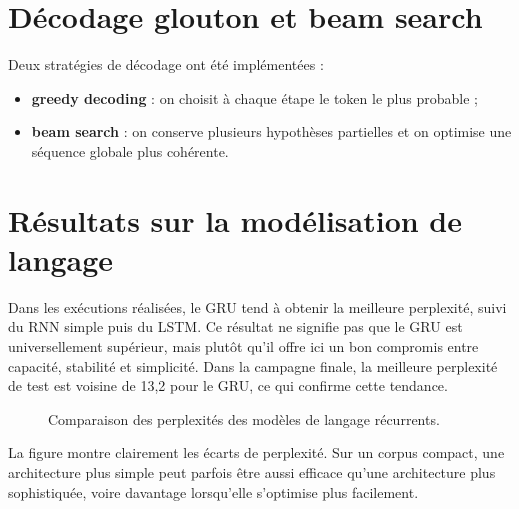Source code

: \section{Décodage glouton et beam search}
Deux stratégies de décodage ont été implémentées :
\begin{itemize}[leftmargin=1.2cm]
    \item \textbf{greedy decoding} : on choisit à chaque étape le token le plus probable ;
    \item \textbf{beam search} : on conserve plusieurs hypothèses partielles et on optimise une séquence globale plus cohérente.
\end{itemize}

\section{Résultats sur la modélisation de langage}
\begin{table}[H]
    \centering
    \caption{Comparaison des modèles récurrents par perte et perplexité sur l’ensemble de test.}
\end{table}
Dans les exécutions réalisées, le GRU tend à obtenir la meilleure perplexité, suivi du RNN simple puis du LSTM. Ce résultat ne signifie pas que le GRU est universellement supérieur, mais plutôt qu’il offre ici un bon compromis entre capacité, stabilité et simplicité.
Dans la campagne finale, la meilleure perplexité de test est voisine de 13,2 pour le GRU, ce qui confirme cette tendance.

\begin{figure}[H]
    \centering
    \caption{Comparaison des perplexités des modèles de langage récurrents.}
\end{figure}
La figure montre clairement les écarts de perplexité. Sur un corpus compact, une architecture plus simple peut parfois être aussi efficace qu’une architecture plus sophistiquée, voire davantage lorsqu’elle s’optimise plus facilement.

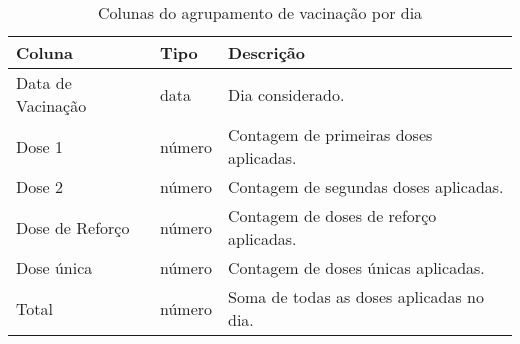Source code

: \begin{table}[H] 
  \centering

  \begin{tabular}{lll}
  \hline
    \multicolumn{1}{|l|}{\textbf{Coluna}} & \multicolumn{1}{l|}{\textbf{Tipo}} & \multicolumn{1}{l|}{\textbf{Descrição}}  \\ \hline
    Data de Vacinação                     & data                          & Dia considerado.                         \\
    Dose 1                                & número                                & Contagem de primeiras doses aplicadas.   \\
    Dose 2                                & número                                & Contagem de segundas doses aplicadas.    \\
    Dose de Reforço                       & número                                & Contagem de doses de reforço aplicadas.  \\
    Dose única                            & número                                & Contagem de doses únicas aplicadas.      \\
    Total                                 & número                                & Soma de todas as doses aplicadas no dia.
  \end{tabular}
  \caption{Colunas do agrupamento de vacinação por dia}
  \label{tbl:tabela-vacinometro} 
\end{table}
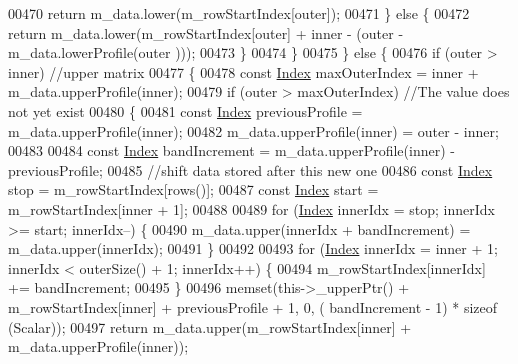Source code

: \begin{DoxyCode}
00470                     \textcolor{keywordflow}{return} m\_data.lower(m\_rowStartIndex[outer]);
00471                 \} \textcolor{keywordflow}{else} \{
00472                     \textcolor{keywordflow}{return} m\_data.lower(m\_rowStartIndex[outer] + inner - (outer - m\_data.lowerProfile(outer
      )));
00473                 \}
00474             \}
00475         \} \textcolor{keywordflow}{else} \{
00476             \textcolor{keywordflow}{if} (outer > inner) \textcolor{comment}{//upper matrix}
00477             \{
00478                 \textcolor{keyword}{const} \hyperlink{group___core___module_a554f30542cc2316add4b1ea0a492ff02}{Index} maxOuterIndex = inner + m\_data.upperProfile(inner);
00479                 \textcolor{keywordflow}{if} (outer > maxOuterIndex) \textcolor{comment}{//The value does not yet exist}
00480                 \{
00481                     \textcolor{keyword}{const} \hyperlink{group___core___module_a554f30542cc2316add4b1ea0a492ff02}{Index} previousProfile = m\_data.upperProfile(inner);
00482                     m\_data.upperProfile(inner) = outer - inner;
00483 
00484                     \textcolor{keyword}{const} \hyperlink{group___core___module_a554f30542cc2316add4b1ea0a492ff02}{Index} bandIncrement = m\_data.upperProfile(inner) - previousProfile;
00485                     \textcolor{comment}{//shift data stored after this new one}
00486                     \textcolor{keyword}{const} \hyperlink{group___core___module_a554f30542cc2316add4b1ea0a492ff02}{Index} stop = m\_rowStartIndex[rows()];
00487                     \textcolor{keyword}{const} \hyperlink{group___core___module_a554f30542cc2316add4b1ea0a492ff02}{Index} start = m\_rowStartIndex[inner + 1];
00488 
00489                     \textcolor{keywordflow}{for} (\hyperlink{group___core___module_a554f30542cc2316add4b1ea0a492ff02}{Index} innerIdx = stop; innerIdx >= start; innerIdx--) \{
00490                         m\_data.upper(innerIdx + bandIncrement) = m\_data.upper(innerIdx);
00491                     \}
00492 
00493                     \textcolor{keywordflow}{for} (\hyperlink{group___core___module_a554f30542cc2316add4b1ea0a492ff02}{Index} innerIdx = inner + 1; innerIdx < outerSize() + 1; innerIdx++) \{
00494                         m\_rowStartIndex[innerIdx] += bandIncrement;
00495                     \}
00496                     memset(this->\_upperPtr() + m\_rowStartIndex[inner] + previousProfile + 1, 0, (
      bandIncrement - 1) * \textcolor{keyword}{sizeof} (Scalar));
00497                     \textcolor{keywordflow}{return} m\_data.upper(m\_rowStartIndex[inner] + m\_data.upperProfile(inner));

\end{DoxyCode}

* [ACTIVITY]:
Your job is to repeat the data exactly, leaving each picture out.

* [RESULT OF THE EXERCISE]:
Source code

: \section{Décodage glouton et beam search}
Deux stratégies de décodage ont été implémentées :
\begin{itemize}[leftmargin=1.2cm]
    \item \textbf{greedy decoding} : on choisit à chaque étape le token le plus probable ;
    \item \textbf{beam search} : on conserve plusieurs hypothèses partielles et on optimise une séquence globale plus cohérente.
\end{itemize}

\section{Résultats sur la modélisation de langage}
\begin{table}[H]
    \centering
    \caption{Comparaison des modèles récurrents par perte et perplexité sur l’ensemble de test.}
\end{table}
Dans les exécutions réalisées, le GRU tend à obtenir la meilleure perplexité, suivi du RNN simple puis du LSTM. Ce résultat ne signifie pas que le GRU est universellement supérieur, mais plutôt qu’il offre ici un bon compromis entre capacité, stabilité et simplicité.
Dans la campagne finale, la meilleure perplexité de test est voisine de 13,2 pour le GRU, ce qui confirme cette tendance.

\begin{figure}[H]
    \centering
    \caption{Comparaison des perplexités des modèles de langage récurrents.}
\end{figure}
La figure montre clairement les écarts de perplexité. Sur un corpus compact, une architecture plus simple peut parfois être aussi efficace qu’une architecture plus sophistiquée, voire davantage lorsqu’elle s’optimise plus facilement.

Source code

: \begin{table}[H] 
  \centering

  \begin{tabular}{lll}
  \hline
    \multicolumn{1}{|l|}{\textbf{Coluna}} & \multicolumn{1}{l|}{\textbf{Tipo}} & \multicolumn{1}{l|}{\textbf{Descrição}}  \\ \hline
    Data de Vacinação                     & data                          & Dia considerado.                         \\
    Dose 1                                & número                                & Contagem de primeiras doses aplicadas.   \\
    Dose 2                                & número                                & Contagem de segundas doses aplicadas.    \\
    Dose de Reforço                       & número                                & Contagem de doses de reforço aplicadas.  \\
    Dose única                            & número                                & Contagem de doses únicas aplicadas.      \\
    Total                                 & número                                & Soma de todas as doses aplicadas no dia.
  \end{tabular}
  \caption{Colunas do agrupamento de vacinação por dia}
  \label{tbl:tabela-vacinometro} 
\end{table}
Source code

: \begin{DoxyCode}
00470                     \textcolor{keywordflow}{return} m\_data.lower(m\_rowStartIndex[outer]);
00471                 \} \textcolor{keywordflow}{else} \{
00472                     \textcolor{keywordflow}{return} m\_data.lower(m\_rowStartIndex[outer] + inner - (outer - m\_data.lowerProfile(outer
      )));
00473                 \}
00474             \}
00475         \} \textcolor{keywordflow}{else} \{
00476             \textcolor{keywordflow}{if} (outer > inner) \textcolor{comment}{//upper matrix}
00477             \{
00478                 \textcolor{keyword}{const} \hyperlink{group___core___module_a554f30542cc2316add4b1ea0a492ff02}{Index} maxOuterIndex = inner + m\_data.upperProfile(inner);
00479                 \textcolor{keywordflow}{if} (outer > maxOuterIndex) \textcolor{comment}{//The value does not yet exist}
00480                 \{
00481                     \textcolor{keyword}{const} \hyperlink{group___core___module_a554f30542cc2316add4b1ea0a492ff02}{Index} previousProfile = m\_data.upperProfile(inner);
00482                     m\_data.upperProfile(inner) = outer - inner;
00483 
00484                     \textcolor{keyword}{const} \hyperlink{group___core___module_a554f30542cc2316add4b1ea0a492ff02}{Index} bandIncrement = m\_data.upperProfile(inner) - previousProfile;
00485                     \textcolor{comment}{//shift data stored after this new one}
00486                     \textcolor{keyword}{const} \hyperlink{group___core___module_a554f30542cc2316add4b1ea0a492ff02}{Index} stop = m\_rowStartIndex[rows()];
00487                     \textcolor{keyword}{const} \hyperlink{group___core___module_a554f30542cc2316add4b1ea0a492ff02}{Index} start = m\_rowStartIndex[inner + 1];
00488 
00489                     \textcolor{keywordflow}{for} (\hyperlink{group___core___module_a554f30542cc2316add4b1ea0a492ff02}{Index} innerIdx = stop; innerIdx >= start; innerIdx--) \{
00490                         m\_data.upper(innerIdx + bandIncrement) = m\_data.upper(innerIdx);
00491                     \}
00492 
00493                     \textcolor{keywordflow}{for} (\hyperlink{group___core___module_a554f30542cc2316add4b1ea0a492ff02}{Index} innerIdx = inner + 1; innerIdx < outerSize() + 1; innerIdx++) \{
00494                         m\_rowStartIndex[innerIdx] += bandIncrement;
00495                     \}
00496                     memset(this->\_upperPtr() + m\_rowStartIndex[inner] + previousProfile + 1, 0, (
      bandIncrement - 1) * \textcolor{keyword}{sizeof} (Scalar));
00497                     \textcolor{keywordflow}{return} m\_data.upper(m\_rowStartIndex[inner] + m\_data.upperProfile(inner));

\end{DoxyCode}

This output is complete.